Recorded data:
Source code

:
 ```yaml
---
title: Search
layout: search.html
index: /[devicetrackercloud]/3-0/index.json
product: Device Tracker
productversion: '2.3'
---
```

**TASK DIRECTIONS:** Each line of the data must be retyped exactly.

**ANSWER TO THE PROBLEM:**
Source code

:
 ```yaml
---
title: Search
layout: search.html
index: /[devicetrackercloud]/3-0/index.json
product: Device Tracker
productversion: '2.3'
---
```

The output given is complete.